I've personally enjoyed building relationships with people such as Dave Neary (we've often talked about foundation related stuff), John Palmieri and many others. Hanging with Ben Otte at aKademy and having some really interesting conversations with him was one of the highlights of the event for me. I regularly deal with companies that are "Gtk+ shops" and know many people who work with one set of tools at work, another at home, etc. Nobody bats an eye at this anymore, and I'm not unique in this experience, either.
So, with respect, if you feel there are "growing tensions between the KDE and GNOME camps" I can only point out that this may be your perception but it is certainly not the reality of things. Unfortunately, when you decide to needlessly dredge up the dead past, you endanger the process of schism healing you say you want to see happen. It would be sad that if by mistaking the world to be divided you actually helped make it so.
It should be pointed out to you that KDE's statement on ODF was not a jab at GNOME or any other free software people. Juxtaposing our position with that of GNOME's was the work of media pundits and concerned individuals such as Richard Stallman; it was something we had no part, let alone say, in. In fact, we specifically discussed amongst ourselves how the last thing we wanted to create was an "us vs them" thing. This can be hard when the media swirls about trying to invent sensationalistic headlines at every turn.
So why did KDE say anything at all? We felt it necessary to make it clear where we stood on a matter that was getting increased attention. Not only were we being asked where we stood on the issues more and more, we feel very strongly about free and open standards. This is something that KDE and GNOME both have in common, I might add. As such, we felt it necessary to clearly, and we hoped without controversy, state our position on open standards and free software. Other free software projects will have their own positions, most of which (hopefully all, actually) will be complimentary with ours. All the same, we have no bone of contention with what you or others decide to do. We recognize that each has the right to take their own stands, and that we can only own what we do ourselves. In fact, we learned the hard way many years ago just how painful it can be when that grace is not afforded to you and people decide to make a public issue of growing pains and stumbling blocks one unwittingly lays at their own feet.

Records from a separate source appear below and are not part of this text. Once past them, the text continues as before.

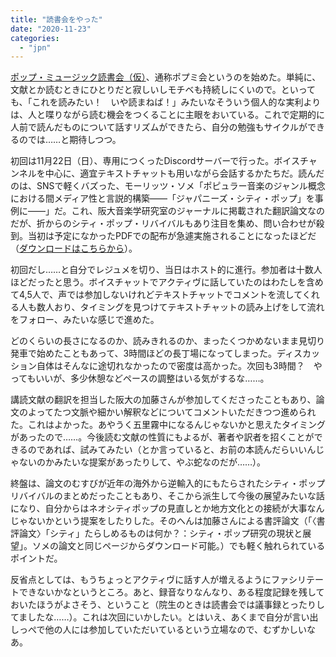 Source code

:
 ```yaml
---
title: "読書会をやった"
date: "2020-11-23"
categories: 
  - "jpn"
---
```


[ポップ・ミュージック読書会（仮）](http://imdkm.com/readingclub)、通称ポプミ会というのを始めた。単純に、文献とか読むときにひとりだと寂しいしモチベも持続しにくいので。といっても、「これを読みたい！　いや読まねば！」みたいなそういう個人的な実利よりは、人と喋りながら読む機会をつくることに主眼をおいている。これで定期的に人前で読んだものについて話すリズムができたら、自分の勉強もサイクルができるのでは……と期待しつつ。

初回は11月22日（日）、専用につくったDiscordサーバーで行った。ボイスチャンネルを中心に、適宜テキストチャットも用いながら会話するかたちだ。読んだのは、SNSで軽くバズった、モーリッツ・ソメ「ポピュラー音楽のジャンル概念における間メディア性と言説的構築——「ジャパニーズ・シティ・ポップ」を事例に——」だ。これ、阪大音楽学研究室のジャーナルに掲載された翻訳論文なのだが、折からのシティ・ポップ・リバイバルもあり注目を集め、問い合わせが殺到。当初は予定になかったPDFでの配布が急遽実施されることになったほどだ（[ダウンロードはこちらから](https://musicologyosaka.wordpress.com/2020/10/28/gakuho1617/)）。

初回だし……と自分でレジュメを切り、当日はホスト的に進行。参加者は十数人ほどだったと思う。ボイスチャットでアクティヴに話していたのはわたしを含めて4,5人で、声では参加しないけれどテキストチャットでコメントを流してくれる人も数人おり、タイミングを見つけてテキストチャットの読み上げをして流れをフォロー、みたいな感じで進めた。

どのくらいの長さになるのか、読みきれるのか、まったくつかめないまま見切り発車で始めたこともあって、3時間ほどの長丁場になってしまった。ディスカッション自体はそんなに途切れなかったので密度は高かった。次回も3時間？　やってもいいが、多少休憩などペースの調整はいる気がするな……。

講読文献の翻訳を担当した阪大の加藤さんが参加してくださったこともあり、論文のよってたつ文脈や細かい解釈などについてコメントいただきつつ進められた。これはよかった。あやうく五里霧中になるんじゃないかと思えたタイミングがあったので……。今後読む文献の性質にもよるが、著者や訳者を招くことができるのであれば、試みてみたい（とか言っていると、お前の本読んだらいいんじゃないのかみたいな提案があったりして、やぶ蛇なのだが……）。

終盤は、論文のむすびが近年の海外から逆輸入的にもたらされたシティ・ポップリバイバルのまとめだったこともあり、そこから派生して今後の展望みたいな話になり、自分からはネオシティポップの見直しとか地方文化との接続が大事なんじゃないかという提案をしたりした。そのへんは加藤さんによる書評論文（「〈書評論文〉「シティ」たらしめるものは何か？：シティ・ポップ研究の現状と展望」。ソメの論文と同じページからダウンロード可能。）でも軽く触れられているポイントだ。

反省点としては、もうちょっとアクティヴに話す人が増えるようにファシリテートできないかなというところ。あと、録音なりなんなり、ある程度記録を残しておいたほうがよさそう、ということ（院生のときは読書会では議事録とったりしてましたな……）。これは次回にいかしたい。とはいえ、あくまで自分が言い出しっぺで他の人には参加していただいているという立場なので、むずかしいなあ。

Let me close by saying that I think it is sad and unfortunate that so much has been made of the OOXML vis-a-vis the GNOME Foundation story. I wish people would let it die. I agree with you on this point: this meme does no service to the free software desktop world. I personally believe it has been blown out of proportion, represented too often in the worst possible light and, largely through communications mismanagement, become one hell of a mountain-that-should-have-been-a-molehill. I'm very sorry that the GNOME project is having to go through this. I also know that in a year or two's time this will be an inconsequential blip of a footnote in their history.
In the meantime, let's try and not pile further insult onto the injury or attempt to fix it by dragging others down in the process.
Aaron Seigo, fellow free software desktop hacker.